Making handwashing easier, faster and safer ... makes handwashing happen!
Convenience and reliability drive handwashing compliance. Hand sinks are the core of most hand hygiene stations but it's the matching of complementary components that define a best practice choice. Frequent use is the goal of the savvy design consultant, not a minimum to pass the Plan Review.
Priority surfaces earn special attention. Cleaner surfaces, cleaner hands, safer food.
Hand hygiene is first thought of in terms of handwashing. But when setting standards for the frequency to achieve a Safe Level of handwashing you quickly realize the importance of clean surfaces. Cleaner surfaces protect hand cleanliness and proper use of food handling accessories minimize the need for handwashing.
Professional kitchens face contamination risks specific to their operation. Many such risks arise from surface soiling and situations driven by the menu and the food flow from the back door to the customer. The risks continue to follow the path of the customer through the service area to the exit of the facility and sometimes beyond.
An observational study of the food flow helps prioritize needed interventions. Surface contamination requires constant vigilance and systems of prevention. Some surfaces are inherently rich in pathogens, ready to transfer to bare or gloved hands.
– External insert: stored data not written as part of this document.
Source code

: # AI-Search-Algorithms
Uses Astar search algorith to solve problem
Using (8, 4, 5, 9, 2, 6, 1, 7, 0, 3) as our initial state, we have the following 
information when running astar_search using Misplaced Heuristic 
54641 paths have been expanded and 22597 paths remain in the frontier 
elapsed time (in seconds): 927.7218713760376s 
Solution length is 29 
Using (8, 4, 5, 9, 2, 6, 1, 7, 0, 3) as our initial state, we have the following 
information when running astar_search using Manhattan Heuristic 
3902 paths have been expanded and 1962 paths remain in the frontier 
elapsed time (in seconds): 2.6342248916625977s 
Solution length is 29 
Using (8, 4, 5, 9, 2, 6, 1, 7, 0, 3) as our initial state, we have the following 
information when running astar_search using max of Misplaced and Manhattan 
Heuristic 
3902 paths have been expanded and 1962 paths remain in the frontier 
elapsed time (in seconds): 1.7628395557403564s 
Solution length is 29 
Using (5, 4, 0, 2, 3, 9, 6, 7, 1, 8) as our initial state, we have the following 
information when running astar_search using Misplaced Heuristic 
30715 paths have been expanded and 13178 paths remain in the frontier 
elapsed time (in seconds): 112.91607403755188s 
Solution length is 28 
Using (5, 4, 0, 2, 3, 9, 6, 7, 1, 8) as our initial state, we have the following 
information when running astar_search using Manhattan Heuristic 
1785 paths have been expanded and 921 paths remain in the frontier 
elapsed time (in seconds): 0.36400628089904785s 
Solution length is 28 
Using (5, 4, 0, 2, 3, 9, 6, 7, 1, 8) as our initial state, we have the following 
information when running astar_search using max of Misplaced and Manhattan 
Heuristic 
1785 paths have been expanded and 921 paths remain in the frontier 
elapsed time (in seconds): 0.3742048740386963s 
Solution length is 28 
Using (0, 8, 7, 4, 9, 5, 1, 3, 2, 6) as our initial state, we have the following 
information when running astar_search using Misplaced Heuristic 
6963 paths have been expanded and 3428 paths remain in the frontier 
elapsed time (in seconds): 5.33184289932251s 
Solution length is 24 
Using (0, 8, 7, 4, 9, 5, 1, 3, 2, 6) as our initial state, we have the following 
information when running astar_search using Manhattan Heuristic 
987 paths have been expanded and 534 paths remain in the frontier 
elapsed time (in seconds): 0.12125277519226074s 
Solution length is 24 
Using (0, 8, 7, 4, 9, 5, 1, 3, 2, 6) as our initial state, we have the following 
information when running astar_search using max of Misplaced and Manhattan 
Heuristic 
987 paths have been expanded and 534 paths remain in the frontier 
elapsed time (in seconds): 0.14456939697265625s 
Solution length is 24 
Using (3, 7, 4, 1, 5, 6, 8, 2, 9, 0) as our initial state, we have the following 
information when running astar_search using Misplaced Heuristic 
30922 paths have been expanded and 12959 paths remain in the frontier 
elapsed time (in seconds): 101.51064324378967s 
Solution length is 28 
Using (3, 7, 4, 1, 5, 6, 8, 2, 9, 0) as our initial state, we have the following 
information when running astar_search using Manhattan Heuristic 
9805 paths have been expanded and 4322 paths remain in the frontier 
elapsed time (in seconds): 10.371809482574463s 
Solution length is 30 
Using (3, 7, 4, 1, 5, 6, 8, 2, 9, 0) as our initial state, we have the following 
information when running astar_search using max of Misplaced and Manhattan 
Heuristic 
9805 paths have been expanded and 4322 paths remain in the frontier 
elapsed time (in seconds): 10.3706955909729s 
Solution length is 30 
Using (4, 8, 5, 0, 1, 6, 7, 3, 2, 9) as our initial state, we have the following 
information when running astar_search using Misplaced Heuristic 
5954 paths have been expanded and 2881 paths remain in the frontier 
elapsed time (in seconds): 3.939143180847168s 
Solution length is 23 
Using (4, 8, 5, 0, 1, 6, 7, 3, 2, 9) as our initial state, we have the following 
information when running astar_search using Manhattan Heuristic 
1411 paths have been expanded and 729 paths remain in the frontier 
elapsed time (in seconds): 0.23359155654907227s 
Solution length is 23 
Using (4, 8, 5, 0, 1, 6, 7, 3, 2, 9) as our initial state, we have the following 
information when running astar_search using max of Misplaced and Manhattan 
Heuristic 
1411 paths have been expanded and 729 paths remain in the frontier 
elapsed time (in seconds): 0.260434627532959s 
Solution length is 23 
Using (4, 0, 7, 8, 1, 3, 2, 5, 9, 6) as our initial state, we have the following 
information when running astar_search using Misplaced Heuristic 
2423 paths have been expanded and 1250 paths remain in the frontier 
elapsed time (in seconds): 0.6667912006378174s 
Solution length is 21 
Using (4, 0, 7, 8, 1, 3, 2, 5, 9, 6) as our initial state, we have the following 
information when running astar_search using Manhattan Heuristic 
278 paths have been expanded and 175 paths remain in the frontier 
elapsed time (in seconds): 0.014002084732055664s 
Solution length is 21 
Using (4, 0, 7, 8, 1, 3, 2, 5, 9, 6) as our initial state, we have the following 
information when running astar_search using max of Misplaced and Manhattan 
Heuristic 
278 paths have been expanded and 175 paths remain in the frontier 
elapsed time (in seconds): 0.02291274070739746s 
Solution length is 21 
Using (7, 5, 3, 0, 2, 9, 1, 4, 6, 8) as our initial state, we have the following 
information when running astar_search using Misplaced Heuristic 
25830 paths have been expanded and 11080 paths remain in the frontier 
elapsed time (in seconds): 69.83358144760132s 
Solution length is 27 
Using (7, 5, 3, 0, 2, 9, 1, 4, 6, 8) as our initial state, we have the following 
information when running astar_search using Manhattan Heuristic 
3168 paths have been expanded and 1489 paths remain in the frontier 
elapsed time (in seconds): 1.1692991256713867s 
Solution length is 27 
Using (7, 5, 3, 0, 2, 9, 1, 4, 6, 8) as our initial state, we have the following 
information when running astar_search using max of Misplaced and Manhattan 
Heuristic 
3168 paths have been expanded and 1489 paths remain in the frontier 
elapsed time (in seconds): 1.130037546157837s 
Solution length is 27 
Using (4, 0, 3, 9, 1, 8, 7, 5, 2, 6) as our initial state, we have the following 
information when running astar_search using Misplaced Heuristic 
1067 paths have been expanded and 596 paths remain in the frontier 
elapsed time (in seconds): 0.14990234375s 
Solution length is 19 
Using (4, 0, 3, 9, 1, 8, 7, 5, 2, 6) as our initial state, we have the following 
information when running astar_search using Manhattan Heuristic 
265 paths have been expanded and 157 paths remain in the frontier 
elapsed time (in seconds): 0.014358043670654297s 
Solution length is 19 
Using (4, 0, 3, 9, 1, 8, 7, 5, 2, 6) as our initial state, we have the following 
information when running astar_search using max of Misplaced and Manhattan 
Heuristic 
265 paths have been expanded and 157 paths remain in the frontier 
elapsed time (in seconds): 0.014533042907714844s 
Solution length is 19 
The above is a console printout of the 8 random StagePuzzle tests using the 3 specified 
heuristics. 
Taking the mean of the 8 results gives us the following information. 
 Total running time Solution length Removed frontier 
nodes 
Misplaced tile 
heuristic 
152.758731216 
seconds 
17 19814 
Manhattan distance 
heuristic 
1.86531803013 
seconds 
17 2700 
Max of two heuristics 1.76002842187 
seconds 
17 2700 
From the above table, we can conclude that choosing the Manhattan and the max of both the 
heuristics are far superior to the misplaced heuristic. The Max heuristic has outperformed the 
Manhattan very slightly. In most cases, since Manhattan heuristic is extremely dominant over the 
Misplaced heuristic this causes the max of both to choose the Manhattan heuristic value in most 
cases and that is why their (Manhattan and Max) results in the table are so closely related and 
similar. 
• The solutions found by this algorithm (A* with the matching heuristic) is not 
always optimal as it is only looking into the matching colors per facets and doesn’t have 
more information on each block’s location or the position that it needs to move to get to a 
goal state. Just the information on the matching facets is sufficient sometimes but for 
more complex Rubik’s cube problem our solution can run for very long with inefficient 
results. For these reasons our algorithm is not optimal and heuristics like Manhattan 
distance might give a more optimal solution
Operators are faced with the daunting task of prioritizing those surfaces to be sure high risk situations get the attention and the budgets they deserve – HACCP 101. Cleaning and handling practices must be looked at closely to establish systems which are easily trained and monitored 24/7.
Handling of raw foods and their separation from ready-to-eat foods is an obvious priority, starting with a color-coded system for cutting boards. As in most kitchen equipment choices, quality is king in setting up an effective cutting board system. Look for designs that are not only durable and easy to clean but offer handling and storing advantages. Cutting boards should be allowed to dry quickly to avoid possible bacterial growth from any microscopic residues. Boards should not be stacked while wet.
Ice Management is a second common area where TouchSaver™ solutions can eliminate a dangerous intersection of pathogens with food and drink. Moving ice from the ice machine to the bar or service area frequently results in dangerous hand contact. The pail is errantly set on the floor. The base is grasped firmly as it is tipped during the transfer. As the bucket is emptied, the now soiled hand is used to level the ice and position the scoop.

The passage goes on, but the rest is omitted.